IF the DID Path is not present and the DID Fragment is present and is a JSON PTR then the DID Query operates on the DDO element identified by the DID Fragment JSON PTR. In this narrowed context then the Query parameters can have specified meaning without encumbering their meaning in any other context. Because we have already reserved certain element names for the DDO, reserving DID Query param names for those same reserved DDO elements is the minimally encumbering approach.

This way we keep the URL syntax clean (ie do not specially redefine ";") We just use existing syntactical elements in an unambiguous way.

From a DID resolver parsing logic perspective:

If the DID Path is present the method, idstring and any service endpoints are resolved in a default metadata context. The remainder of the DID (path, query, fragment) is applied to the resulting resolved resource not the metadata

If the DID Path is NOT present the method, idstring, and any service endpoints are resolved as modified by the query and fragment with json ptr in the fragment allowing high specificity of which metadata element(s) are to be modified.

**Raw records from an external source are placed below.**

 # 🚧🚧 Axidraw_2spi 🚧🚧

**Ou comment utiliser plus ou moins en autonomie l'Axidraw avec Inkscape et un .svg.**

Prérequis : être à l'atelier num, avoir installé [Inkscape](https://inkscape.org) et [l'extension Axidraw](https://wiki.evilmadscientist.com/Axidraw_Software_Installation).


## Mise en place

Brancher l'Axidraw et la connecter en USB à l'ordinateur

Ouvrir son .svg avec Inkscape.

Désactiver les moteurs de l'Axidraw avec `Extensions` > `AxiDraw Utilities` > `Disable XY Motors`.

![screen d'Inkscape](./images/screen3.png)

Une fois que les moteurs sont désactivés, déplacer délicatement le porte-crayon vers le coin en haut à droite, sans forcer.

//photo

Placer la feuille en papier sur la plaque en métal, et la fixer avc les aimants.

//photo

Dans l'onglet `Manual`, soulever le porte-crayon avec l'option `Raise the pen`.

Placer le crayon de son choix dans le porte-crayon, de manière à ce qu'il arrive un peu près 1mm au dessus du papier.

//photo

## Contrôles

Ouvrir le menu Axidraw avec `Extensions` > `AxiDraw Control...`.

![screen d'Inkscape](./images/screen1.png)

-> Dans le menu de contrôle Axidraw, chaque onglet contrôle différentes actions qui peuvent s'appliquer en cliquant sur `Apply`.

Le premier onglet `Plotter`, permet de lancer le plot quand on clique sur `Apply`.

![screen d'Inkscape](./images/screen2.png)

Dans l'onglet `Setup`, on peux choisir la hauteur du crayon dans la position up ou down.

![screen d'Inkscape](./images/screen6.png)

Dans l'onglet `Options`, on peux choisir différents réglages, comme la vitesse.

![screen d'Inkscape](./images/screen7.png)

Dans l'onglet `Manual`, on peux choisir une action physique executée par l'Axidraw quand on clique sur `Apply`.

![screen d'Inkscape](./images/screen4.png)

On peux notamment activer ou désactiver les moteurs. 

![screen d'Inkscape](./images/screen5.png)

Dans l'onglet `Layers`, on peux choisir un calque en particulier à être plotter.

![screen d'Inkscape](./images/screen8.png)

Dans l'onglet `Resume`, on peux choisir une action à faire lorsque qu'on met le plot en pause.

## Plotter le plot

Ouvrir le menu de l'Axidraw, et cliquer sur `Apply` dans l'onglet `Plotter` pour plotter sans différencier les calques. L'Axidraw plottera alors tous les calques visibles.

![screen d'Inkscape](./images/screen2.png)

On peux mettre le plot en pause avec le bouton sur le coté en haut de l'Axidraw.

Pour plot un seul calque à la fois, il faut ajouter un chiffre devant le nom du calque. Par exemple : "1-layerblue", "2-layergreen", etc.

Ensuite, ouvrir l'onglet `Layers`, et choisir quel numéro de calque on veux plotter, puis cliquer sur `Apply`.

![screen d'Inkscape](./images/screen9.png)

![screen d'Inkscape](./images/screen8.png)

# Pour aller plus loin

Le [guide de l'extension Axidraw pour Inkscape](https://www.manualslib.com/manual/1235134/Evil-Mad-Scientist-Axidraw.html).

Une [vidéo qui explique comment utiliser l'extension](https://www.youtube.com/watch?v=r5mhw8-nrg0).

This allows very fine granularity in how the metadata is interpreted without impeding the use of the query and fragment on non metadata resources. We can then specify contextual semantics for the DID query without having to reserve query names in general.

[SmithSamuelM]

This approach nicely future proofs the specification and allows stable syntax.As we now have a contextual way of creating new semantics without ever changing syntax.

[SmithSamuelM]

Alternatively since the default context is DID Method specific. Each method could define custom reserved query parameter names like "service". Did resolvers just need a lookup table per method.

Or alternatively the idstring ":" separator can be used on a method specific basis to identify different service endpoints where the last component of a multi-part idstring specifies its a service endpoint did:mymethod:idstringfirst:service

[msporny]

Alternatively since the default context is DID Method specific.

I don't think this will continue to be true due to a large number of discussions in the JSON-LD WG and the VCWG WG. We're trying to make it such that you don't need JSON-LD processors to use DID Documents and one of the results of that is that all DID Methods MUST use the DID Context (as defined by the DID WG) as the first element in the @context array. They may then layer their own vocabulary terms on top of that. So, it would most likely look like this:

  "@context": ["https://w3.org/2019/did/v1", "https://example.org/method-specific/v1"]

It's pedantic, don't know if it affects your proposal, just noting it in case it does.

[dmitrizagidulin]

Update: the current consensus on the format of the Service endpoint reference is reflected in PR #168. In terms of this discussion, it's option 1b. It was clarified that service references only include the service id, not the type.